Navy Pushed Out Of Vieques


THE PEOPLE of Vieques have won an important victory over the U.S. Navy. After six decades of struggle–including an intensive period of mobilizations and mass civil disobedience actions over the past four years–the Navy was forced to abandon Vieques.


On May 1, Camp García–which the Navy used as a practice range for decades, using all kinds of weapons, including bombs, napalm and depleted uranium munitions–is set to finally close down for good.


The Navy fought long and hard to stay in Vieques. In April 1999, a stray practice bomb killed a civilian security guard at the base, sparking an outraged response from thousands of people who poured onto the grounds, blocking the use of the shooting range and demanding an immediate and permanent end to military exercises.


Under the slogan “Not one more bomb,” 12 civil disobedience camps were set up inside Camp García, and the base was effectively shut down. But in May 2000, the Navy organized a huge multi-agency operation to arrest the protesters and retake control of the shooting range.


Protesters continued to enter the camp over the next three years. More than 1,700 persons were arrested–and some were sentenced to up to six months in prison.


In the end, the popular resistance was too much for the Navy. “Physical security at Vieques is becoming ever more difficult and costly to maintain given the civil unrest which accompanies the Navy’s presence on the island,” wrote Adm. Vern Clark, chief of Naval Operations, in a memo about the closing of the base. “We have been successful in completing our training on the island only because of extremely aggressive and costly multi-agency security actions. The level of protests, attempted incursions and isolated successful incursions generally remains high when Battle Group training occurs on the island.”


On May 1, the people of Vieques will celebrate by removing hundreds of feet of the military fence around Camp García.
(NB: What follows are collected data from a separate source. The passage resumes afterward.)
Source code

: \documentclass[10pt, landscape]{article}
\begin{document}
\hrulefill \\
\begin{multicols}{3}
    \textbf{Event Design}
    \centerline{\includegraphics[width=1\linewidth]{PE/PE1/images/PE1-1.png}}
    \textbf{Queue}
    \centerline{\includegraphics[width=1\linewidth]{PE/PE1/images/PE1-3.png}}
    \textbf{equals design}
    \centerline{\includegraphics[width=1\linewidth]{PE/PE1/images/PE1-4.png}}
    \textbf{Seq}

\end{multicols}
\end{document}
Their demand now is for the Navy to take responsibility for decontaminating the land.


Residents of Vieques suffer from numerous illnesses and health conditions as a consequence of the Navy base–including the highest cancer rate in Puerto Rico. So far, the Navy has offered only $2 million to clean up the area. Estimates of the cost to remove the contaminants range into the hundreds of millions.


That is why the struggle for Vieques is not over. The people of the island won’t even get to control the land of the former base. The Navy is transferring control to the Interior Department and the Federal Fish and Wildlife Service. Nevertheless, the people of Vieques are determined to continue their fight until their land is decontaminated and returned to them.


Another unexpected consequence of the Vieques struggle has been the closing of most of the Roosevelt Roads Base in Ceiba, Puerto Rico, and the shutdown of installations for U.S. Southern Command. Around 2,500 troops stationed in Roosevelt Roads have received their transfer orders. The Pentagon understands that without the shooting range in Vieques, the Roosevelt Roads base loses its usefulness.


Roosevelt Roads is the Navy’s second-largest base and has been used to launch interventions around the Caribbean–for example, the 1983 invasion of Grenada. Its partial dismantling will lessen the U.S. government’s ability to use Puerto Rico as a springboard for military interventions.


The lessons of the struggle in Vieques are very important for antiwar activists. This fight shows that ordinary people can organize to stop the war plans of the most powerful empire in the world.